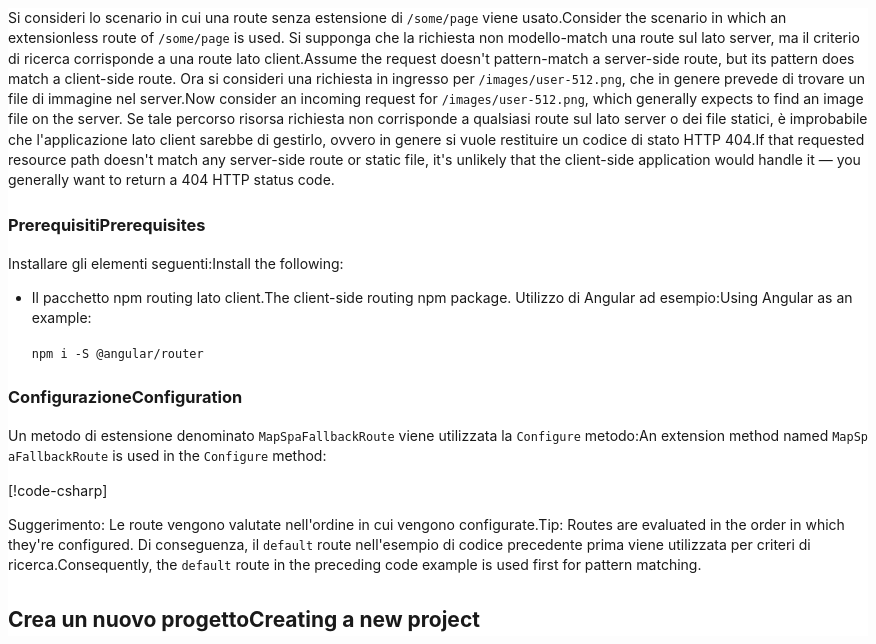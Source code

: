 <span data-ttu-id="6ed86-200">Si consideri lo scenario in cui una route senza estensione di `/some/page` viene usato.</span><span class="sxs-lookup"><span data-stu-id="6ed86-200">Consider the scenario in which an extensionless route of `/some/page` is used.</span></span> <span data-ttu-id="6ed86-201">Si supponga che la richiesta non modello-match una route sul lato server, ma il criterio di ricerca corrisponde a una route lato client.</span><span class="sxs-lookup"><span data-stu-id="6ed86-201">Assume the request doesn't pattern-match a server-side route, but its pattern does match a client-side route.</span></span> <span data-ttu-id="6ed86-202">Ora si consideri una richiesta in ingresso per `/images/user-512.png`, che in genere prevede di trovare un file di immagine nel server.</span><span class="sxs-lookup"><span data-stu-id="6ed86-202">Now consider an incoming request for `/images/user-512.png`, which generally expects to find an image file on the server.</span></span> <span data-ttu-id="6ed86-203">Se tale percorso risorsa richiesta non corrisponde a qualsiasi route sul lato server o dei file statici, è improbabile che l'applicazione lato client sarebbe di gestirlo, ovvero in genere si vuole restituire un codice di stato HTTP 404.</span><span class="sxs-lookup"><span data-stu-id="6ed86-203">If that requested resource path doesn't match any server-side route or static file, it's unlikely that the client-side application would handle it — you generally want to return a 404 HTTP status code.</span></span>

### <a name="prerequisites"></a><span data-ttu-id="6ed86-204">Prerequisiti</span><span class="sxs-lookup"><span data-stu-id="6ed86-204">Prerequisites</span></span>

<span data-ttu-id="6ed86-205">Installare gli elementi seguenti:</span><span class="sxs-lookup"><span data-stu-id="6ed86-205">Install the following:</span></span>

* <span data-ttu-id="6ed86-206">Il pacchetto npm routing lato client.</span><span class="sxs-lookup"><span data-stu-id="6ed86-206">The client-side routing npm package.</span></span> <span data-ttu-id="6ed86-207">Utilizzo di Angular ad esempio:</span><span class="sxs-lookup"><span data-stu-id="6ed86-207">Using Angular as an example:</span></span>

    ```console
    npm i -S @angular/router
    ```

### <a name="configuration"></a><span data-ttu-id="6ed86-208">Configurazione</span><span class="sxs-lookup"><span data-stu-id="6ed86-208">Configuration</span></span>

<span data-ttu-id="6ed86-209">Un metodo di estensione denominato `MapSpaFallbackRoute` viene utilizzata la `Configure` metodo:</span><span class="sxs-lookup"><span data-stu-id="6ed86-209">An extension method named `MapSpaFallbackRoute` is used in the `Configure` method:</span></span>

[!code-csharp[](../client-side/spa-services/sample/SpaServicesSampleApp/Startup.cs?name=snippet_MvcRoutingTable&highlight=7-9)]

<span data-ttu-id="6ed86-210">Suggerimento: Le route vengono valutate nell'ordine in cui vengono configurate.</span><span class="sxs-lookup"><span data-stu-id="6ed86-210">Tip: Routes are evaluated in the order in which they're configured.</span></span> <span data-ttu-id="6ed86-211">Di conseguenza, il `default` route nell'esempio di codice precedente prima viene utilizzata per criteri di ricerca.</span><span class="sxs-lookup"><span data-stu-id="6ed86-211">Consequently, the `default` route in the preceding code example is used first for pattern matching.</span></span>

<a name="new-project-creation"></a>

## <a name="creating-a-new-project"></a><span data-ttu-id="6ed86-212">Crea un nuovo progetto</span><span class="sxs-lookup"><span data-stu-id="6ed86-212">Creating a new project</span></span>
- - - -
* _Task directions_:
Output the records above in their entirety and exactly, leaving out all images.

* _Response_:
Source code

: <span data-ttu-id="6ed86-200">Si consideri lo scenario in cui una route senza estensione di `/some/page` viene usato.</span><span class="sxs-lookup"><span data-stu-id="6ed86-200">Consider the scenario in which an extensionless route of `/some/page` is used.</span></span> <span data-ttu-id="6ed86-201">Si supponga che la richiesta non modello-match una route sul lato server, ma il criterio di ricerca corrisponde a una route lato client.</span><span class="sxs-lookup"><span data-stu-id="6ed86-201">Assume the request doesn't pattern-match a server-side route, but its pattern does match a client-side route.</span></span> <span data-ttu-id="6ed86-202">Ora si consideri una richiesta in ingresso per `/images/user-512.png`, che in genere prevede di trovare un file di immagine nel server.</span><span class="sxs-lookup"><span data-stu-id="6ed86-202">Now consider an incoming request for `/images/user-512.png`, which generally expects to find an image file on the server.</span></span> <span data-ttu-id="6ed86-203">Se tale percorso risorsa richiesta non corrisponde a qualsiasi route sul lato server o dei file statici, è improbabile che l'applicazione lato client sarebbe di gestirlo, ovvero in genere si vuole restituire un codice di stato HTTP 404.</span><span class="sxs-lookup"><span data-stu-id="6ed86-203">If that requested resource path doesn't match any server-side route or static file, it's unlikely that the client-side application would handle it — you generally want to return a 404 HTTP status code.</span></span>

### <a name="prerequisites"></a><span data-ttu-id="6ed86-204">Prerequisiti</span><span class="sxs-lookup"><span data-stu-id="6ed86-204">Prerequisites</span></span>

<span data-ttu-id="6ed86-205">Installare gli elementi seguenti:</span><span class="sxs-lookup"><span data-stu-id="6ed86-205">Install the following:</span></span>

* <span data-ttu-id="6ed86-206">Il pacchetto npm routing lato client.</span><span class="sxs-lookup"><span data-stu-id="6ed86-206">The client-side routing npm package.</span></span> <span data-ttu-id="6ed86-207">Utilizzo di Angular ad esempio:</span><span class="sxs-lookup"><span data-stu-id="6ed86-207">Using Angular as an example:</span></span>

    ```console
    npm i -S @angular/router
    ```

### <a name="configuration"></a><span data-ttu-id="6ed86-208">Configurazione</span><span class="sxs-lookup"><span data-stu-id="6ed86-208">Configuration</span></span>

<span data-ttu-id="6ed86-209">Un metodo di estensione denominato `MapSpaFallbackRoute` viene utilizzata la `Configure` metodo:</span><span class="sxs-lookup"><span data-stu-id="6ed86-209">An extension method named `MapSpaFallbackRoute` is used in the `Configure` method:</span></span>

[!code-csharp[](../client-side/spa-services/sample/SpaServicesSampleApp/Startup.cs?name=snippet_MvcRoutingTable&highlight=7-9)]

<span data-ttu-id="6ed86-210">Suggerimento: Le route vengono valutate nell'ordine in cui vengono configurate.</span><span class="sxs-lookup"><span data-stu-id="6ed86-210">Tip: Routes are evaluated in the order in which they're configured.</span></span> <span data-ttu-id="6ed86-211">Di conseguenza, il `default` route nell'esempio di codice precedente prima viene utilizzata per criteri di ricerca.</span><span class="sxs-lookup"><span data-stu-id="6ed86-211">Consequently, the `default` route in the preceding code example is used first for pattern matching.</span></span>

<a name="new-project-creation"></a>

## <a name="creating-a-new-project"></a><span data-ttu-id="6ed86-212">Crea un nuovo progetto</span><span class="sxs-lookup"><span data-stu-id="6ed86-212">Creating a new project</span></span>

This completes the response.